En fait, le seul intérêt de cette nouvelle saison (en dehors de l'espoir de voir une série bien aimée redresser le cap), c'est d'essayer à chaque épisode de sauver C., un personnage secondaire pas très important qui passe son temps à mourir si on ne fait pas attention aux choix secondaires que l'on fait. C'est une petite satisfaction, bien minime par rapport à la seule émotion provoquée par cette saison : la déception.
C'est triste, parce que certains beaux dialogues éclosent ici et là, et les deux premiers épisodes valaient le coup. C'est d'autant plus dommage quand l'on repense à l'avalanche d'émotions qu'avait provoqué les précédents opus, telle une horde zombie dévorant mon petit cœur sensible.
[UPDATE après l'épisode 5]
Le final de New Frontier redresse un peu la barre. On se rend compte en effet que les choix faits par Clémentine dans les deux premières saisons influent sur son comportement dans l'épisode final. On nous donne aussi le choix entre certaines actions sympas, et en tournant le dos à certaines autres.
La déception qui persiste vient peut-être que ce final se résume à une affaire de famille pas passionnante, avec des personnages pour lesquels je n'arrive pas vraiment à éprouver de compassion. Est-ce de la lassitude après trois saisons à faire des sacrifices zombiesques ? Ou est-ce que Telltale a perdu son talent à raconter des personnages attachants avec des enjeux ?
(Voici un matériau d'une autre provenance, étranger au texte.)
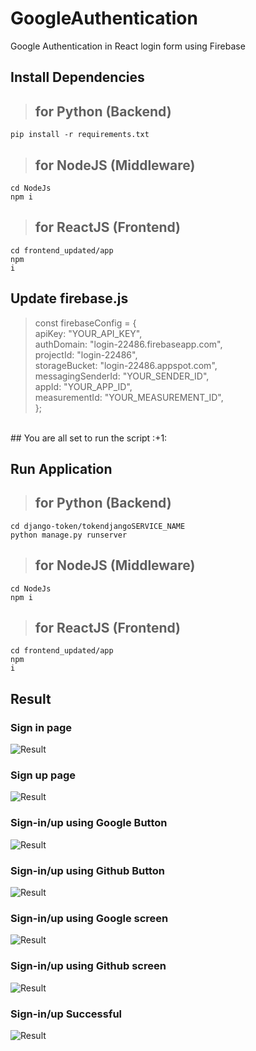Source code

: # GoogleAuthentication
Google Authentication in React login form using Firebase

## Install Dependencies
>## for Python (Backend)
<code>pip install -r requirements.txt</code> <br />

>## for NodeJS (Middleware)
<code>cd NodeJs</code><br />
<code>npm i</code><br />

>## for ReactJS (Frontend)
<code>cd frontend_updated/app</code><br />
<code>npm i</code><br />

## Update firebase.js
>const firebaseConfig = {<br />
   &#9;apiKey: "YOUR_API_KEY",<br />
   &#9;authDomain: "login-22486.firebaseapp.com",<br />
   &#9;projectId: "login-22486",<br />
   &#9;storageBucket: "login-22486.appspot.com",<br />
   &#9;messagingSenderId: "YOUR_SENDER_ID",<br />
   &#9;appId: "YOUR_APP_ID",<br />
   &#9;measurementId: "YOUR_MEASUREMENT_ID",<br />
>};<br />
<br />
## You are all set to run the script :+1:

## Run Application
>## for Python (Backend)
<code>cd django-token/tokendjangoSERVICE_NAME</code><br />
<code>python manage.py runserver</code><br />

>## for NodeJS (Middleware)
<code>cd NodeJs</code><br />
<code>npm i</code><br />

>## for ReactJS (Frontend)
<code>cd frontend_updated/app</code><br />
<code>npm i</code><br />

## Result

### Sign in page
![Result](https://github.com/safiullah1999/ReactGoogleAuthentication/blob/main/frontend_updated/app/public/demo/sign-in-form.PNG?raw=true)
### Sign up page
![Result](https://github.com/safiullah1999/ReactGoogleAuthentication/blob/main/frontend_updated/app/public/demo/sign-up-form.PNG?raw=true)
### Sign-in/up using Google Button
![Result](https://github.com/safiullah1999/ReactGoogleAuthentication/blob/main/frontend_updated/app/public/demo/login-using-social.PNG?raw=true)
### Sign-in/up using Github Button
![Result](https://github.com/safiullah1999/ReactGoogleAuthentication/blob/main/frontend_updated/app/public/demo/login-using-social.PNG?raw=true)
### Sign-in/up using Google screen
![Result](https://github.com/safiullah1999/ReactGoogleAuthentication/blob/main/frontend_updated/app/public/demo/sign-up-using-google.PNG?raw=true)
### Sign-in/up using Github screen
![Result](https://github.com/safiullah1999/ReactGoogleAuthentication/blob/main/frontend_updated/app/public/demo/sign-up-using-google.PNG?raw=true)
### Sign-in/up Successful
![Result](https://github.com/safiullah1999/ReactGoogleAuthentication/blob/main/frontend_updated/app/public/demo/successful-sign-in.PNG?raw=true)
Au final, on voit que Telltale voulait nous proposer, en jouant Javier, leader de son groupe et de sa famille, d'offrir un nouveau modèle à Clémentine. Mais les échanges entre les deux sont en fin de compte assez superficiels. Aussi sympathique soit Javier, il n'a pas vraiment de pouvoir d'influence sur les membres de son groupe qui sont toujours aussi bornés, là ou Lee et Clémentine arrivaient vraiment à imposer leur vision au groupe.